When you're swimming, buoyancy determines whether you float or sink. According to Archimedes' principle, any object in water experiences an upward buoyant force equal to the weight of water it displaces. If this buoyant force is greater than your body weight, you float. If it's less, you sink. The key factor is density - your body's density compared to water's density.
The human body is composed of different tissues with varying densities. Muscle tissue has a density of about 1060 kilograms per cubic meter, bone is around 1900, while fat is only 900. Most importantly, our lungs contain about 5 to 6 liters of air, which has a very low density. When we combine all these components, the average human body density is approximately 985 kilograms per cubic meter, which is less than water's density of 1000. This is why humans can float naturally - our air-filled lungs act as built-in flotation devices.
The key to understanding why exhaling causes sinking lies in lung volume changes. During full inhalation, your lungs can hold up to 6 liters of air, expanding to maximum capacity. However, when you exhale completely, only about 1.2 liters of residual air remains in your lungs. This represents an 80 percent reduction in air volume. Since air is much less dense than water, this dramatic decrease in lung volume significantly reduces your body's total volume while your mass stays the same, causing your overall density to increase.
Let's calculate the exact density changes with a concrete example. Consider a 70-kilogram person. When their lungs are full, their total body volume is about 72.5 liters, giving a density of 965 kilograms per cubic meter - less than water, so they float. However, after exhaling, their body volume decreases to 68.7 liters while their mass remains 70 kilograms. This gives a new density of 1020 kilograms per cubic meter, which is greater than water's density.
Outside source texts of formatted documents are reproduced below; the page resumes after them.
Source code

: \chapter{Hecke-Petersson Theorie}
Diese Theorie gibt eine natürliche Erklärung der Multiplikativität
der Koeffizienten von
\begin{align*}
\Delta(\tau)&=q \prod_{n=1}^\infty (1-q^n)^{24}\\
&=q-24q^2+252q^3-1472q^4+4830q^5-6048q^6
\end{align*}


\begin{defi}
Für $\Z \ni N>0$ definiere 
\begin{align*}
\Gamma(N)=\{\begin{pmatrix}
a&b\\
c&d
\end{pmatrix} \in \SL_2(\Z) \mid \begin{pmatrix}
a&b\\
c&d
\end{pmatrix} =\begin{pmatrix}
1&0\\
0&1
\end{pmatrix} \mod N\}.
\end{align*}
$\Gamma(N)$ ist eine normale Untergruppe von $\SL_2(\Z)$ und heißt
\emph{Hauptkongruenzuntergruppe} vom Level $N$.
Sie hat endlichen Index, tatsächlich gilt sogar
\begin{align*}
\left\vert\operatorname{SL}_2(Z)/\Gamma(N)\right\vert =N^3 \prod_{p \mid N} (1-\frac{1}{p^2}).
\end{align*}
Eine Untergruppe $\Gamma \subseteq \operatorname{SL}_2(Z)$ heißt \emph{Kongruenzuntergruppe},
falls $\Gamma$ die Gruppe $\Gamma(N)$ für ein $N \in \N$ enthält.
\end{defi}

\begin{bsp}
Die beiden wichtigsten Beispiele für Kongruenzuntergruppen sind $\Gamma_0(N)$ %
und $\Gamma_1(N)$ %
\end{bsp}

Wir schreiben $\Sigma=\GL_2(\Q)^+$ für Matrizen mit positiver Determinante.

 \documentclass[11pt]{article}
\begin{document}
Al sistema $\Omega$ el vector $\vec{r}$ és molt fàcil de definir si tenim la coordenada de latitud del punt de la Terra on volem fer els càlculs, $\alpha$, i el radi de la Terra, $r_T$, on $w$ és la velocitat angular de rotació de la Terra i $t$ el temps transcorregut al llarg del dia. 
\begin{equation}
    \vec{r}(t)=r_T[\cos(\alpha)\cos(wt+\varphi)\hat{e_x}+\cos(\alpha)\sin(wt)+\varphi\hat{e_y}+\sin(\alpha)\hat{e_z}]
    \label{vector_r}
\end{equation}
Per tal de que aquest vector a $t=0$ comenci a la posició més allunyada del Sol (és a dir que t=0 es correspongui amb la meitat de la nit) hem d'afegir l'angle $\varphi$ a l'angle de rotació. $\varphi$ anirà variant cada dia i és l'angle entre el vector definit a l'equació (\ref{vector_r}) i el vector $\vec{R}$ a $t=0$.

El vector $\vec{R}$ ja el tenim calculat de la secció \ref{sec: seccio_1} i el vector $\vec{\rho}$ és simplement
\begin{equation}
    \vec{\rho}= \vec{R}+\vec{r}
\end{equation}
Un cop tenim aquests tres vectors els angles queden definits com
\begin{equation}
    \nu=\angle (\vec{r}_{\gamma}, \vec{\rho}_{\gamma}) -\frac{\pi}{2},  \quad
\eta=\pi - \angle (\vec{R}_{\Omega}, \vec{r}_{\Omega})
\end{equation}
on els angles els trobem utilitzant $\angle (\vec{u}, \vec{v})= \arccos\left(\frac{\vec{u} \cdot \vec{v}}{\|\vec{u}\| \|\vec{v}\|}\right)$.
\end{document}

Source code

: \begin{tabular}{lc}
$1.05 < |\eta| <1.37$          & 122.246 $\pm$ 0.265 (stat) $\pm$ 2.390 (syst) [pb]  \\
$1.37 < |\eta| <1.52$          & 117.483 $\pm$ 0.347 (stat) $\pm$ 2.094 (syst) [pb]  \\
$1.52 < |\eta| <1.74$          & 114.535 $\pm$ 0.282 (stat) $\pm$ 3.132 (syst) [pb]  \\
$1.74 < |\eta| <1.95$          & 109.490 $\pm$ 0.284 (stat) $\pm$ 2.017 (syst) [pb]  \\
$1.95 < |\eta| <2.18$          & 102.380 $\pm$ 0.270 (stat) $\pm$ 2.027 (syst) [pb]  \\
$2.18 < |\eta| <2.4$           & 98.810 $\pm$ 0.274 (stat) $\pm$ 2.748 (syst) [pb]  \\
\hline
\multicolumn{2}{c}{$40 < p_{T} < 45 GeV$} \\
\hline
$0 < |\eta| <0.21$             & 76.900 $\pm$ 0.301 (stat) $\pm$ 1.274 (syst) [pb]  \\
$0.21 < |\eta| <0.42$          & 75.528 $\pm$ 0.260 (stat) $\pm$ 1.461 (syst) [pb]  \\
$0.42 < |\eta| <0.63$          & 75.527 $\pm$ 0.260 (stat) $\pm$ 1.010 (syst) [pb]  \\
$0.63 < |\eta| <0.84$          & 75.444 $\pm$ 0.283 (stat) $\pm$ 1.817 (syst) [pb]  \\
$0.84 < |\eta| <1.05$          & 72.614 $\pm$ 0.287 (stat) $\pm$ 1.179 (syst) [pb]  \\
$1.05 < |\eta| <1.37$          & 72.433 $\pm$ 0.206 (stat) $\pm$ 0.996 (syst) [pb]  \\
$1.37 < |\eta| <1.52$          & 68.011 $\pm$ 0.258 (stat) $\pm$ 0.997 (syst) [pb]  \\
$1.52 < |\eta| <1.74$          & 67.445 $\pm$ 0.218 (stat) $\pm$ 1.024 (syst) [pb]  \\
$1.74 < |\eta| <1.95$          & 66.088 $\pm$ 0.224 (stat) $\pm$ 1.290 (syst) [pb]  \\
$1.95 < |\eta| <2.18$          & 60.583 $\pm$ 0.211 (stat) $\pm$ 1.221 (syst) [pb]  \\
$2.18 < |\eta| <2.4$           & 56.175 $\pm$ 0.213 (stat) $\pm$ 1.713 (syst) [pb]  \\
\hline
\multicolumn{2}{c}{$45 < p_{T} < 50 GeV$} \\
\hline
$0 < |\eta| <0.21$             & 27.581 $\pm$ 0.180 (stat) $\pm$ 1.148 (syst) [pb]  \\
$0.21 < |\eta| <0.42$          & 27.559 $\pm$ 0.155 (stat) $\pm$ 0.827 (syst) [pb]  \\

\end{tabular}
This 55-unit increase in density is enough to make the person sink. The key insight is that exhaling reduces your volume while keeping your mass constant, inevitably increasing your density.
Understanding buoyancy control has many practical swimming applications. For controlled diving, swimmers and pearl divers exhale to increase their density, allowing them to sink faster and reach greater depths. When treading water, keeping lungs partially filled helps maintain neutral buoyancy, making it easier to stay at the surface with minimal effort. During swimming, athletes inhale during stroke recovery for buoyancy and exhale underwater for better streamlining. In emergency situations, taking a deep breath maximizes buoyancy, which is a crucial survival technique for conserving energy while floating. By controlling your breathing, you can effectively control your position in the water.